For your own customers reselling or burning at home, advise a log store with raised floor slats or a purpose-built firewood rack that holds the base of the stack at least 75mm off the ground. This single step prevents the most common storage failure.

2. Cover the Top, Leave the Sides Open

The instinct to wrap a log stack in a tarpaulin is understandable but counterproductive. Completely sealed storage traps humidity and prevents the natural airflow that keeps wood dry. The correct approach is to cover the top of the stack to protect against direct rainfall while leaving the sides open to allow air circulation. A lean-to log store or simple open-sided shelter achieves this perfectly. For bagged retail stock outdoors, a roof or shelter is ideal; avoid wrapping the entire display in sheeting which will create a microclimate and cause moisture build-up against the bags.

In high-rainfall periods, monitor the base and outer edges of any outdoor stack. Our kiln-dried product at 14% moisture has sufficient headroom below the 20% threshold that modest weather exposure will not immediately render it non-compliant — but sustained wet conditions without ventilation will erode that margin over time.

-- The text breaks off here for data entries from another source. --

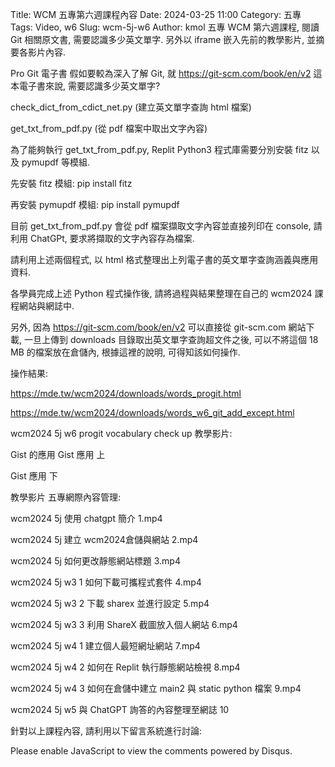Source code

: Title: WCM 五專第六週課程內容 Date: 2024-03-25 11:00 Category: 五專 Tags: Video, w6 Slug: wcm-5j-w6 Author: kmol
五專 WCM 第六週課程, 閱讀 Git 相關原文書, 需要認識多少英文單字. 另外以 iframe 嵌入先前的教學影片, 並摘要各影片內容.

Pro Git 電子書
假如要較為深入了解 Git, 就 https://git-scm.com/book/en/v2 這本電子書來說, 需要認識多少英文單字?

check_dict_from_cdict_net.py (建立英文單字查詢 html 檔案)

get_txt_from_pdf.py (從 pdf 檔案中取出文字內容)

為了能夠執行 get_txt_from_pdf.py, Replit Python3 程式庫需要分別安裝 fitz 以及 pymupdf 等模組.

先安裝 fitz 模組: pip install fitz

再安裝 pymupdf 模組: pip install pymupdf

目前 get_txt_from_pdf.py 會從 pdf 檔案擷取文字內容並直接列印在 console, 請利用 ChatGPt, 要求將擷取的文字內容存為檔案.

請利用上述兩個程式, 以 html 格式整理出上列電子書的英文單字查詢涵義與應用資料.

各學員完成上述 Python 程式操作後, 請將過程與結果整理在自己的 wcm2024 課程網站與網誌中.

另外, 因為 https://git-scm.com/book/en/v2 可以直接從 git-scm.com 網站下載, 一旦上傳到 downloads 目錄取出英文單字查詢超文件之後, 可以不將這個 18 MB 的檔案放在倉儲內, 根據這裡的說明, 可得知該如何操作.

操作結果:

https://mde.tw/wcm2024/downloads/words_progit.html

https://mde.tw/wcm2024/downloads/words_w6_git_add_except.html

wcm2024 5j w6 progit vocabulary check up 教學影片:

Gist 的應用
Gist 應用 上

Gist 應用 下

教學影片
五專網際內容管理:

wcm2024 5j 使用 chatgpt 簡介 1.mp4

wcm2024 5j 建立 wcm2024倉儲與網站 2.mp4

wcm2024 5j 如何更改靜態網站標題 3.mp4

wcm2024 5j w3 1 如何下載可攜程式套件 4.mp4

wcm2024 5j w3 2 下載 sharex 並進行設定 5.mp4

wcm2024 5j w3 3 利用 ShareX 截圖放入個人網站 6.mp4

wcm2024 5j w4 1 建立個人最短網址網站 7.mp4

wcm2024 5j w4 2 如何在 Replit 執行靜態網站檢視 8.mp4

wcm2024 5j w4 3 如何在倉儲中建立 main2 與 static python 檔案 9.mp4

wcm2024 5j w5 與 ChatGPT 詢答的內容整理至網誌 10

針對以上課程內容, 請利用以下留言系統進行討論:

Please enable JavaScript to view the comments powered by Disqus.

3. Rotate Stock Using FIFO

First In, First Out (FIFO) is a fundamental stock management principle that applies as much to firewood as to perishable goods. The oldest stock should always be sold or used first. For retail accounts, this means placing new deliveries behind existing stock on the display — not in front of it. For customers reselling or storing bulk product, new deliveries should be stacked in a separate area or clearly marked, with the existing stock prioritised for sale.

The reason FIFO matters for firewood is straightforward: even well-stored kiln-dried logs will begin to equilibrate with their environment over time. In a dry, ventilated store they will remain well within specification for 12 months or more, but product that has been sitting in suboptimal conditions for an extended period will gradually approach ambient humidity. Consistent FIFO rotation prevents long-dwell stock from sitting unnoticed while fresher deliveries sell first.

4. Use a Moisture Meter to Check Stock Condition

A pin-type moisture meter is an inexpensive and valuable tool for any trade account stocking firewood. Readings should be taken from a freshly split face of the log — not the bark or outer surface — by pressing the two probes firmly into the exposed wood grain. A reading consistently below 20% confirms the stock is within Ready to Burn specification. Readings above 20% indicate a storage problem that needs addressing.

We recommend checking a sample of logs from each delivery on receipt, and periodically checking older stock, particularly after a period of wet weather or if storage conditions have been compromised. If you are passing stock on to end customers and want to provide them with reassurance of quality, a moisture meter check at point of sale is a differentiating service that larger competitors rarely offer. Comfort Wood Fuels dispatches product at approximately 14%; if your readings on delivery are significantly higher, contact us so we can investigate the batch.

5. Indoor Storage: Guidelines and Limits

Many end customers want to keep a small supply of logs indoors near the fire for convenience. This is perfectly acceptable for short-term use — a basket of logs intended to last a day or two poses no storage or moisture concern. However, large volumes stored inside a heated home for extended periods will over-dry in the low-humidity environment of central heating, becoming brittle and sparking more readily. The ideal indoor supply is a manageable quantity — enough for one to three days' use — topped up regularly from well-managed outdoor or garage storage.

For trade accounts advising customers, the practical guidance is this: outdoor storage in a ventilated log store handles the bulk supply; bring logs indoors 12 to 24 hours before use. This allows any surface condensation from temperature differential to dissipate before the log goes into the stove. Our kiln-dried birch and alder, stored correctly, will remain at or near 14% moisture content for many months — the investment in good storage is the simplest way to protect the quality your customers are paying for.